The Big Show
Home & Landscape Expo has something for everyone
A lot has changed in the quarter century since the Northern California Home & Landscape Expo debuted. A winter stalwart at Cal Expo, the three-day show is the state’s largest of its kind, annually attracting more than 30,000 patrons.
“This is our 26th year, I can’t believe it!” said show coordinator Stefani Norville. “Think about the number of years, the economic changes, the ups and downs in the housing market. So much has happened. I’m thankful to be where we are.”
“The Big Show,” as its aptly nicknamed, runs Friday through Sunday, Jan. 24-26. More than 1,000 vendors will pack Cal Expo, offering the latest products and services for home and garden.
Some trends are obvious, Norville noted.
“We could actually do a [standalone] solar show; there are so many solar vendors,” she said. “Everything is going in that [clean energy] direction.”
Our living spaces are getting smarter, she added. “We have a lot of automation; everything from garage doors to thermostats to efficient sprinklers with weather sensors. More technology is permeating all areas of our homes and gardens.”
There’s also a show within a show: The California Pets Showcase.

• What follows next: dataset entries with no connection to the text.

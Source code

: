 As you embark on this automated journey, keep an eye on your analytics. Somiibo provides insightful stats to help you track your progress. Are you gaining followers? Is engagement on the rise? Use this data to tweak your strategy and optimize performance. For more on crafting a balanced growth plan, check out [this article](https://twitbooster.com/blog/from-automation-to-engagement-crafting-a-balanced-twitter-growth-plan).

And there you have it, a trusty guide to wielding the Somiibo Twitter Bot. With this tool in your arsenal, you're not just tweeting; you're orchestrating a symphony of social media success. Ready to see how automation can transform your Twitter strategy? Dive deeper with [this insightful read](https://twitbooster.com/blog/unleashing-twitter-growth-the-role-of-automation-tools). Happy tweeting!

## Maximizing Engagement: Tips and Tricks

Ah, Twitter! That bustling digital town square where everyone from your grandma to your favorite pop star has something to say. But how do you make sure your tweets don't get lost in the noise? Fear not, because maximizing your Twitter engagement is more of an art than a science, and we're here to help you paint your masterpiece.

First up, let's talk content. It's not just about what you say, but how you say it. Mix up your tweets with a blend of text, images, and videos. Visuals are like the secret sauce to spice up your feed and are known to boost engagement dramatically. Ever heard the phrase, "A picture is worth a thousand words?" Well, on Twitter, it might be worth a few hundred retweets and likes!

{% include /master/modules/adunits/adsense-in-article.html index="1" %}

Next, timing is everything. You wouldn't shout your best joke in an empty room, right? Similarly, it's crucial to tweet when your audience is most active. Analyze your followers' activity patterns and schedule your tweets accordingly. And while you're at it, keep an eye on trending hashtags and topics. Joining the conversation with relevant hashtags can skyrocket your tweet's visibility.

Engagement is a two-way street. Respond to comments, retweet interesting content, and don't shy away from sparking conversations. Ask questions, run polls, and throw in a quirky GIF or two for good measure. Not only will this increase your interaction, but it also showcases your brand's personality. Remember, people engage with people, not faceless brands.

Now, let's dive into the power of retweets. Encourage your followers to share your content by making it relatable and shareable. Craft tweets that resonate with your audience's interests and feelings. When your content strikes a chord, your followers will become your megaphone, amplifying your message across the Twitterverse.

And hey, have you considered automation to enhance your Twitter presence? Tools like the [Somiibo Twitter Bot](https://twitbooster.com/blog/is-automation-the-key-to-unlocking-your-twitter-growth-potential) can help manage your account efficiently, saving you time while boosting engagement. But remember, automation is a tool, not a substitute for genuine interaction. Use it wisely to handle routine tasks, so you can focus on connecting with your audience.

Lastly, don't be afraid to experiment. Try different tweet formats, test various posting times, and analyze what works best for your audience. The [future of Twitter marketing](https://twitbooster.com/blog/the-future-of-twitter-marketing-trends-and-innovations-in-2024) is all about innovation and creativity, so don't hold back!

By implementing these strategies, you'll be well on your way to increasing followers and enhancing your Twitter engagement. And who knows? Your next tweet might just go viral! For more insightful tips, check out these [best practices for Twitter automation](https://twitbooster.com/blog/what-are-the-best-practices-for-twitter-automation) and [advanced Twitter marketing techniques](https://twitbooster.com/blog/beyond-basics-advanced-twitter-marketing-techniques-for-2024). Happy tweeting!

“We tried this last year and it was so busy,” Norville said. “It fills a whole building. The vendors offer lots of freebies; I left with so much stuff for my dog. The idea came from our demographics. We found that more than 80% of people who attend show have a pet. We feature all small, really local companies.”
On the plant side, succulents continue to be the big trend. At 3 p.m Sunday, succulents expert Kileen Alvidrez will demonstrate how to plant and grow vertical succulent gardens. It’s one of several featured workshops. (For a full schedule, go to homeandlandscapeexpo.com.)
Another trend: Our backyards continue to evolve into living spaces.
“The landscape designs are much more about creating environments like your living room,” Norville said. “They’re designed with company in mind, a space to relax and entertain, even in winter. We see that in all the landscape designs.”
An annual highlight, the show includes four designer landscapes, each covering 1,000 square feet.
That’s not easy in January. “Landscaping is what’s lacking at other [winter] shows. Our show attracts the strongest group of that. We have one whole building that’s only landscape and garden, with companies also into garden in other buildings and areas, too.”
Speaking of landscape designers, the show pairs two of Sacramento’s best known experts: Michael Glassman and Roberta Walker. For the first time, they’ll be paired in special workshops at 2 p.m. Saturday and 1 p.m. Sunday as well as separate presentations.
“They’ve launched a new gardening podcast called ’Digging Deep,’” Norville said. “Their workshop will be an insiders’ look at over 20 years in the industry. … I definitely want to attend one of those.”